• TASK DETAILS:
Every line in the records below with the string "Defender" needs to be copied out.

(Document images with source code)
Start of Block

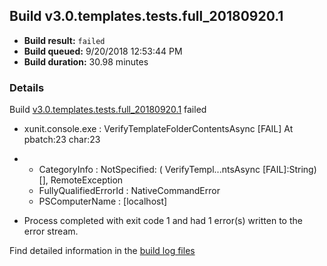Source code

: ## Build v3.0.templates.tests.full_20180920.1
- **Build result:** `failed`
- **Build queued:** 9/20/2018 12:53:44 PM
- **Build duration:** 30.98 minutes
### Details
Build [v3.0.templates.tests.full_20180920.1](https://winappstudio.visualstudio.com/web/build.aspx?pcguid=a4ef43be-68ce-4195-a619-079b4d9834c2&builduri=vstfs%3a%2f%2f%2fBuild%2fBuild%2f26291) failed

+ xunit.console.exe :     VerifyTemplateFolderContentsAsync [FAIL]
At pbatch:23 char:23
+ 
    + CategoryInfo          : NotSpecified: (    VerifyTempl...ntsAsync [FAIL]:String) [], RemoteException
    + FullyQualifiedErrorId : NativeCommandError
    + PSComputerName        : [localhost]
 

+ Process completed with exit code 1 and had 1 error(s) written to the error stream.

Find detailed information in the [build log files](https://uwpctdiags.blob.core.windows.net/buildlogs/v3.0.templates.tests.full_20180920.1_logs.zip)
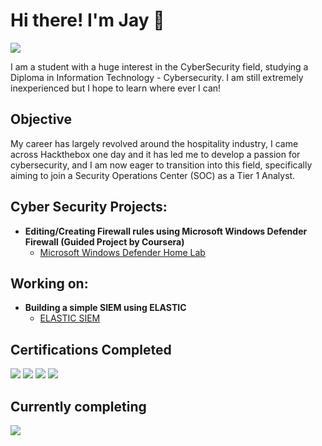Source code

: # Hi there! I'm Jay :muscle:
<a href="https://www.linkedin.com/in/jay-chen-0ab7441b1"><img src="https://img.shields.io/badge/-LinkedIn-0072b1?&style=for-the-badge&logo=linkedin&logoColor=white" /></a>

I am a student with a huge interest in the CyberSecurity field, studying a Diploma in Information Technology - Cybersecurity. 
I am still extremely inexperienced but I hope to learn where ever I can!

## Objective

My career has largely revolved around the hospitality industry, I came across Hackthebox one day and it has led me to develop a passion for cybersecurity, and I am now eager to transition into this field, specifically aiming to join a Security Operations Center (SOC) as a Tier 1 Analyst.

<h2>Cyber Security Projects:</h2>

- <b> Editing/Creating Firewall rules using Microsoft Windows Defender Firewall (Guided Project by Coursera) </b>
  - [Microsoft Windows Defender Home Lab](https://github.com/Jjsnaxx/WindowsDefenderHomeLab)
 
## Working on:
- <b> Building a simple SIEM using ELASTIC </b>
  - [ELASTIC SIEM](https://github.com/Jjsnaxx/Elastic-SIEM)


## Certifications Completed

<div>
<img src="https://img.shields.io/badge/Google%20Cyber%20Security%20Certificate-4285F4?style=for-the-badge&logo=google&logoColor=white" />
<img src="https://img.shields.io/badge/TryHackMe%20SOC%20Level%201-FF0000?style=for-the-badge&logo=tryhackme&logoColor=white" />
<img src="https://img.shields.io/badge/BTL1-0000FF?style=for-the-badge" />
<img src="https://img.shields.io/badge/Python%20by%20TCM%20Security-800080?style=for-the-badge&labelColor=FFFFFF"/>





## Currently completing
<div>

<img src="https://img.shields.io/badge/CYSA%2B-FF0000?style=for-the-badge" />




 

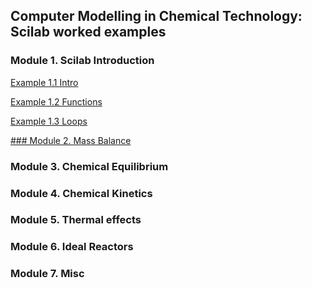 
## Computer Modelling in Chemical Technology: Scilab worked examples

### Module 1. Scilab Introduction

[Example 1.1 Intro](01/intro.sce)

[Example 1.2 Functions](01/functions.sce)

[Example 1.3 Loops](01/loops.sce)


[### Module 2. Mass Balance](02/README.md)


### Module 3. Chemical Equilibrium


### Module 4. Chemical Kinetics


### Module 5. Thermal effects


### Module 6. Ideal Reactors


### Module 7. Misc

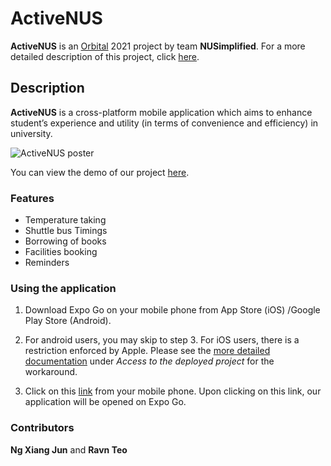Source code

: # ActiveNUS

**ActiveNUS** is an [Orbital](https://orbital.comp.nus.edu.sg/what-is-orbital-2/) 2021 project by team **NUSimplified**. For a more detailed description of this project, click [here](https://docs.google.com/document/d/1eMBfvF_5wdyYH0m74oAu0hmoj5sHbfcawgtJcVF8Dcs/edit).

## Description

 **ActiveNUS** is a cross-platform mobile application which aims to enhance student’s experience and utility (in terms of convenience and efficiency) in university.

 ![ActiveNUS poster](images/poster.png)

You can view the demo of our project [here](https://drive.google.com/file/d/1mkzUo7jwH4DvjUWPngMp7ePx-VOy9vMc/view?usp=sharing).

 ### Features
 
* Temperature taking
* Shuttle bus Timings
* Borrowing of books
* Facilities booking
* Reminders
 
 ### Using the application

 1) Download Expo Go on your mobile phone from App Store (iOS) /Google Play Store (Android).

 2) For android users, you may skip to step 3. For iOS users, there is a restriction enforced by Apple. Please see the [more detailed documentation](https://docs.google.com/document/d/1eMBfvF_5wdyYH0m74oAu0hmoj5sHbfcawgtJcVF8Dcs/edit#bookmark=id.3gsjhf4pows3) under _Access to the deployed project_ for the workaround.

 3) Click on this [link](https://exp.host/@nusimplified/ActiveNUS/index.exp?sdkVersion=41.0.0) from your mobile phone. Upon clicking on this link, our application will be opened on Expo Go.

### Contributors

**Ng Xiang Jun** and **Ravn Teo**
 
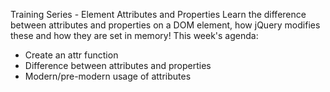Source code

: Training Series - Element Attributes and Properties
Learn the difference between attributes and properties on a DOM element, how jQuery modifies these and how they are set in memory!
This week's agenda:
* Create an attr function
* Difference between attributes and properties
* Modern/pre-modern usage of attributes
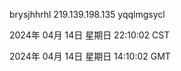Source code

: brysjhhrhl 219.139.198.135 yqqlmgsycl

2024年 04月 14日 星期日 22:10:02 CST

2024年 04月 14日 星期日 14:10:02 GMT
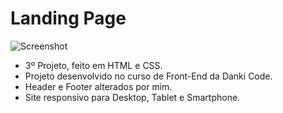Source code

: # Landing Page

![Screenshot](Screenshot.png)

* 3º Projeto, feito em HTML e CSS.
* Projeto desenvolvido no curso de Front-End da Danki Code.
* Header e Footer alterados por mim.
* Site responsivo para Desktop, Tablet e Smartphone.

End of Block
Start of Block

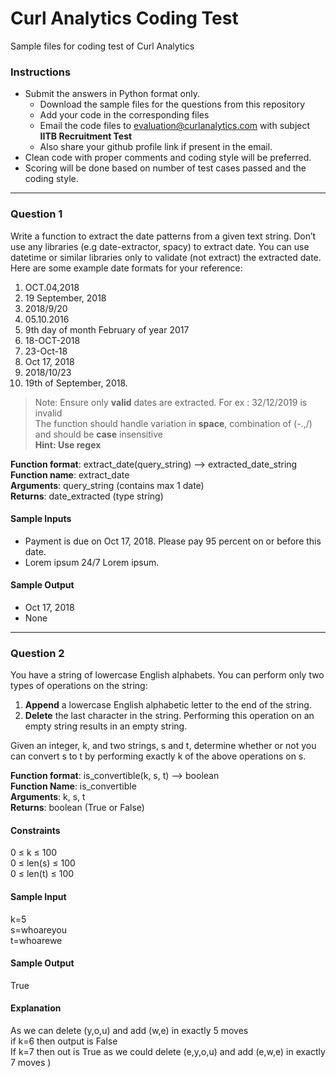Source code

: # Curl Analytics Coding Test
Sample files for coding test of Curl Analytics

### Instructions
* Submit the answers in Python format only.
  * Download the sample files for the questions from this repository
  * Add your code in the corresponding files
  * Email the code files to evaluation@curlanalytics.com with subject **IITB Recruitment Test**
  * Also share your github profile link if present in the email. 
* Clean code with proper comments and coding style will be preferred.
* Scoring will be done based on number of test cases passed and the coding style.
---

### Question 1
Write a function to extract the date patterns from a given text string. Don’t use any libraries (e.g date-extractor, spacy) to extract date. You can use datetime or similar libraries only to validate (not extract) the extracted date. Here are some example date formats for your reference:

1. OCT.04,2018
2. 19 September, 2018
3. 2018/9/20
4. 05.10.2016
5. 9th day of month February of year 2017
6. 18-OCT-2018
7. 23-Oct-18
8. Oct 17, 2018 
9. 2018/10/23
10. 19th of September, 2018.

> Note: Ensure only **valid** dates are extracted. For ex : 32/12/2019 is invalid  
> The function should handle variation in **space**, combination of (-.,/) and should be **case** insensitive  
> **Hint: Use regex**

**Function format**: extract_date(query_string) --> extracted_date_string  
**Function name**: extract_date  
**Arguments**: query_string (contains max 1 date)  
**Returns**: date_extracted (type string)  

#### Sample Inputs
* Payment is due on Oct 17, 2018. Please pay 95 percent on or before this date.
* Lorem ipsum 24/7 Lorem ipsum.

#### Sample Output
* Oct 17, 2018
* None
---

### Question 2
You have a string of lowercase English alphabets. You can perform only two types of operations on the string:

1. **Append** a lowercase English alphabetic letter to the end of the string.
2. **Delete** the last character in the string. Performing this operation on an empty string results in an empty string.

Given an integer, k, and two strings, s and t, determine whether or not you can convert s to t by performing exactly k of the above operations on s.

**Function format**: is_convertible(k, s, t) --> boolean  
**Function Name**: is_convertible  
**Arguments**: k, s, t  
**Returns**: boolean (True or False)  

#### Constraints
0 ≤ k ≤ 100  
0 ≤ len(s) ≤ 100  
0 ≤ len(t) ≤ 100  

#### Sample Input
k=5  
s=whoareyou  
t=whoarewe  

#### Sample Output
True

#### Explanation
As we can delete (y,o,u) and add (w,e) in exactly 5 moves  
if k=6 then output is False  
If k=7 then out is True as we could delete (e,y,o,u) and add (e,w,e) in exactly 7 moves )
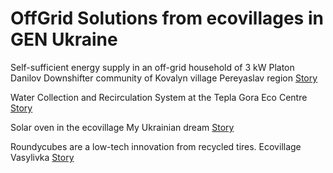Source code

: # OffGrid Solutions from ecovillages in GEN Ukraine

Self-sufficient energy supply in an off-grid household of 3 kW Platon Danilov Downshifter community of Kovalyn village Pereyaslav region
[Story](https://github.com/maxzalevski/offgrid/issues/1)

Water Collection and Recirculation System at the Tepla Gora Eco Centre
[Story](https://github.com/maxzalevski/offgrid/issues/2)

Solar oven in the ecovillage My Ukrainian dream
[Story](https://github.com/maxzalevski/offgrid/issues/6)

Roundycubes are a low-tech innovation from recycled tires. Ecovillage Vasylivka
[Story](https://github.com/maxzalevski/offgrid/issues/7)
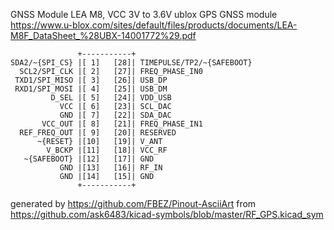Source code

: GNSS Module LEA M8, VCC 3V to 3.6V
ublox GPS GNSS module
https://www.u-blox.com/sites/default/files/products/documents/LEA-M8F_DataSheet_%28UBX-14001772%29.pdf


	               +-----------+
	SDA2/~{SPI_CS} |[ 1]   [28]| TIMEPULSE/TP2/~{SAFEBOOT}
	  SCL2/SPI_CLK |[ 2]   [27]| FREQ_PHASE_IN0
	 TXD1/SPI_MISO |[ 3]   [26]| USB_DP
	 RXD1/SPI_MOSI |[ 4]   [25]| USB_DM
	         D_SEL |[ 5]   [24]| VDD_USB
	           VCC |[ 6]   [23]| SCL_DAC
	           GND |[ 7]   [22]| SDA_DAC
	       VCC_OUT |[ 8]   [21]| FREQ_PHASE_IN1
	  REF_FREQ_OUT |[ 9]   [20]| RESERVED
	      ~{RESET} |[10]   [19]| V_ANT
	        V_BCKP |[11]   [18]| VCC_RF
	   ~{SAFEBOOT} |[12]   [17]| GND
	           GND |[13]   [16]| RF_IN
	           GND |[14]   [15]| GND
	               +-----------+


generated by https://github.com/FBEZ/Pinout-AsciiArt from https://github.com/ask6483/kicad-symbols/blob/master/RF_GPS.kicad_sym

End of Block

• YOUR RESPONSE:
- <b> Editing/Creating Firewall rules using Microsoft Windows Defender Firewall (Guided Project by Coursera) </b>
  - [Microsoft Windows Defender Home Lab](https://github.com/Jjsnaxx/WindowsDefenderHomeLab)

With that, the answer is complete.